Let me explain. As a consequence of HIV, the fitness craze and mainstream acceptance of male eroticism, we have learned to devalue the variety of shapes the human body naturally takes. We reacted to the physical horrors of HIV by attempting to create a super-exaggerated healthful image. Logically, we knew this didn't mean we were free of the virus, but it provided emotional security.

The 1980s ushered in the idea of the human body as machine. Advances in medicine, training techniques, and in understanding human physiology contributed to the notion that our bodies were something quite separate from our minds, something that could be modified and reshaped. Science allowed us to cast off the Christian ideal of the sacred body. Now we could control it, shape it, make it better than it ever had been before.

Popularized by such cultural phenomena as Tom of Finland's hyper-masculine drawings and later by mainstream advertisements for the Gap and Calvin Klein, homoeroticism paved the way for the mass consumption and commercialization of the male physique. The male body has achieved universal sex appeal not seen since the days of Socrates and Hadrian.

These forces have made it increasingly troublesome for gay men in recent years to get under their skin and muscle. But lest we forget, the fact that homosexuals come in a Baskin-Robbins variety of sizes, shapes and colors is one of our greatest cultural, political and community strengths. As the saying goes, "we're everywhere." Every race, every creed, every social class, every nation. And every body type.

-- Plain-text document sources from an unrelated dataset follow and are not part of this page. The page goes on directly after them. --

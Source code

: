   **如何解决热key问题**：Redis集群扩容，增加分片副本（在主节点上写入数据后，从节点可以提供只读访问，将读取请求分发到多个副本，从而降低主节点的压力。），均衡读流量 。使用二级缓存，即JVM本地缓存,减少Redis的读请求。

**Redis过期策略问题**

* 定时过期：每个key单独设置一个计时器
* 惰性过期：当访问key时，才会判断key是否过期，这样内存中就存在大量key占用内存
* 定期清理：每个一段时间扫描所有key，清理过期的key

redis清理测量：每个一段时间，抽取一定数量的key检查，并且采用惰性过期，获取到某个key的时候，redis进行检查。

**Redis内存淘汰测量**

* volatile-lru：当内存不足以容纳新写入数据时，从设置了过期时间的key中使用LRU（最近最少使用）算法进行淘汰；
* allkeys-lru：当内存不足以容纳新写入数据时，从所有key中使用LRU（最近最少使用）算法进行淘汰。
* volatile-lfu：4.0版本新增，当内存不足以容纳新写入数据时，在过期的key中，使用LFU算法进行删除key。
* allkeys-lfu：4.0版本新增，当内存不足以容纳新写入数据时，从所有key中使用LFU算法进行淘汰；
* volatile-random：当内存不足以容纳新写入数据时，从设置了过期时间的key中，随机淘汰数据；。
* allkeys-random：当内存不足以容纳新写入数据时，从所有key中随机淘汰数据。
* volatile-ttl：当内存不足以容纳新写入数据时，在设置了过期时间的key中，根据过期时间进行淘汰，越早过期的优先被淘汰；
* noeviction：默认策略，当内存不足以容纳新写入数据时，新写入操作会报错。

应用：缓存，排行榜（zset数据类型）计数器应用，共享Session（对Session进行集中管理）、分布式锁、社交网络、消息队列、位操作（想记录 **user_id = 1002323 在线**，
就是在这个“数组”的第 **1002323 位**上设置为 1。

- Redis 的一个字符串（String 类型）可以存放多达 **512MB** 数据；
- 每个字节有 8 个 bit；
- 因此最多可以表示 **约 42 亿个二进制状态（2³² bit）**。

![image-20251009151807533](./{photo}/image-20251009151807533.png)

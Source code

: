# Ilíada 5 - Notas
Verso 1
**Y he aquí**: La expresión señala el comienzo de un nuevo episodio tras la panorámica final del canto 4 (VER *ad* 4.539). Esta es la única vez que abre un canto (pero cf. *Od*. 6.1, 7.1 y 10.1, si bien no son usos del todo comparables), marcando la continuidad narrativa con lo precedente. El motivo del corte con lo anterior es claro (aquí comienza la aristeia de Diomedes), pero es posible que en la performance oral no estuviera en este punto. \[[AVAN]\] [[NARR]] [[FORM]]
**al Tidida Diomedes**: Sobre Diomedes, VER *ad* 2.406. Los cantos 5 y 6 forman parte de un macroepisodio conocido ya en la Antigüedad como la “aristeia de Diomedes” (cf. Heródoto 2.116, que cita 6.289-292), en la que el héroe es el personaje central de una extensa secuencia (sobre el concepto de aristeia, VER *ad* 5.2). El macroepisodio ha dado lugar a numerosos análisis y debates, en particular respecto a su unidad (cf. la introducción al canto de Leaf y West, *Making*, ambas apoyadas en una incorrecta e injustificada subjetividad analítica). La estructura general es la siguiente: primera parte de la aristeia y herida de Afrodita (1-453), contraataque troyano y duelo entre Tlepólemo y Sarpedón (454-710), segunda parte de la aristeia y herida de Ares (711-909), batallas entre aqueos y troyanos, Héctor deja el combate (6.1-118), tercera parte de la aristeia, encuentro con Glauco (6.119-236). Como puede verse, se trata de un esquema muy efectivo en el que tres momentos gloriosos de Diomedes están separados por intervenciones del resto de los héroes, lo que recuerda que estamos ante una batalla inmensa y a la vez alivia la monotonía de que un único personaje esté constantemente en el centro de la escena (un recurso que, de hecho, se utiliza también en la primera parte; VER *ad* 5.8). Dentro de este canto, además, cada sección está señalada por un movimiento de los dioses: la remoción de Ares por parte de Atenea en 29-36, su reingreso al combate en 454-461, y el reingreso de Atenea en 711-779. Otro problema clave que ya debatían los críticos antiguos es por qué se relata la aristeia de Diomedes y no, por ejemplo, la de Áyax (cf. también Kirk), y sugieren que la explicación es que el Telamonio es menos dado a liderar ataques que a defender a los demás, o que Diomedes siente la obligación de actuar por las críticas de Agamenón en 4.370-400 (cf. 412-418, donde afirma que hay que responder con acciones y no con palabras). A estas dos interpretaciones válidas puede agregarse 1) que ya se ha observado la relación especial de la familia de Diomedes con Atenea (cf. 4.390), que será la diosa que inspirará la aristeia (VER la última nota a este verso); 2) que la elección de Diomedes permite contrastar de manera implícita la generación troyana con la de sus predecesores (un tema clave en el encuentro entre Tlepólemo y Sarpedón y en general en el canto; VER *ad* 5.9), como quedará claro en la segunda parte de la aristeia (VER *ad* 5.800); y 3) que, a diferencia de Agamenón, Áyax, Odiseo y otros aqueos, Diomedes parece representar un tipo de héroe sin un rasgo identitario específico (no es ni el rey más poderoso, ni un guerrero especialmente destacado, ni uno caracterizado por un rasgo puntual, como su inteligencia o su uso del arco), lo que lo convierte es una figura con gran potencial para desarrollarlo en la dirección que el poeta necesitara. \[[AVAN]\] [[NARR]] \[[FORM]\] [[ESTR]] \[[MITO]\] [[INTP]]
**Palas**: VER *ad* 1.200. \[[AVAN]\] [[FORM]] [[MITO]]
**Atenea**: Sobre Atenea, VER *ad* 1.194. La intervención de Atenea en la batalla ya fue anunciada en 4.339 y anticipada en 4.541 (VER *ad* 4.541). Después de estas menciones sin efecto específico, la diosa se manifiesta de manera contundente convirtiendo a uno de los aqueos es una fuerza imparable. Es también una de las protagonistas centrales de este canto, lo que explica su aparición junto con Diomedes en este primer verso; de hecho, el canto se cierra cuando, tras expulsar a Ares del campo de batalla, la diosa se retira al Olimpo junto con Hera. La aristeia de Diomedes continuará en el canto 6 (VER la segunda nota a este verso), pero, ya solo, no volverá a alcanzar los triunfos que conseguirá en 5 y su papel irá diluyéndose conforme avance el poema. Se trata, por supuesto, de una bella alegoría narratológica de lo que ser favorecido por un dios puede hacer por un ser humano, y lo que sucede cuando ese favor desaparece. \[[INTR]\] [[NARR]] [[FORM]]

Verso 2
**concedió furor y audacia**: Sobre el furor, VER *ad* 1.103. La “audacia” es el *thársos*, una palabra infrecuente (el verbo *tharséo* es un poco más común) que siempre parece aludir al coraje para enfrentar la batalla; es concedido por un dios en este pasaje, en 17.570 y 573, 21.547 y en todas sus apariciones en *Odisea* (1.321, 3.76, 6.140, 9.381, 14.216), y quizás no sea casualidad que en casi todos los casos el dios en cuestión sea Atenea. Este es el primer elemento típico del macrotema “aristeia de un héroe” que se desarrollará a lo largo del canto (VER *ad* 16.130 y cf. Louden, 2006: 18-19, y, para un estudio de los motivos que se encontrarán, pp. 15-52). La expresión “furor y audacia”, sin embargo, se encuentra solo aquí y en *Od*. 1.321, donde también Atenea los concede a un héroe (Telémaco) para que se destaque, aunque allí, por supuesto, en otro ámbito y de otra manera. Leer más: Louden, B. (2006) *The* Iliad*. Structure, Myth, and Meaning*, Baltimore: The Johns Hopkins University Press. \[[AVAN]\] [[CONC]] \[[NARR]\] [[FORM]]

I know I sound like the worst pontificator, but it irks Gym Dandy when we live in divided camps, in cliqish physical clubs of have and have-nots, when we values ourselves so prominently on physical appearance alone. Let's not sink to the level of male chauvinist hetero pigs who find sport in reducing women to objects of sexual desire and nothing more. And let's be cautious about giving and receiving validation based purely on our physical attributes.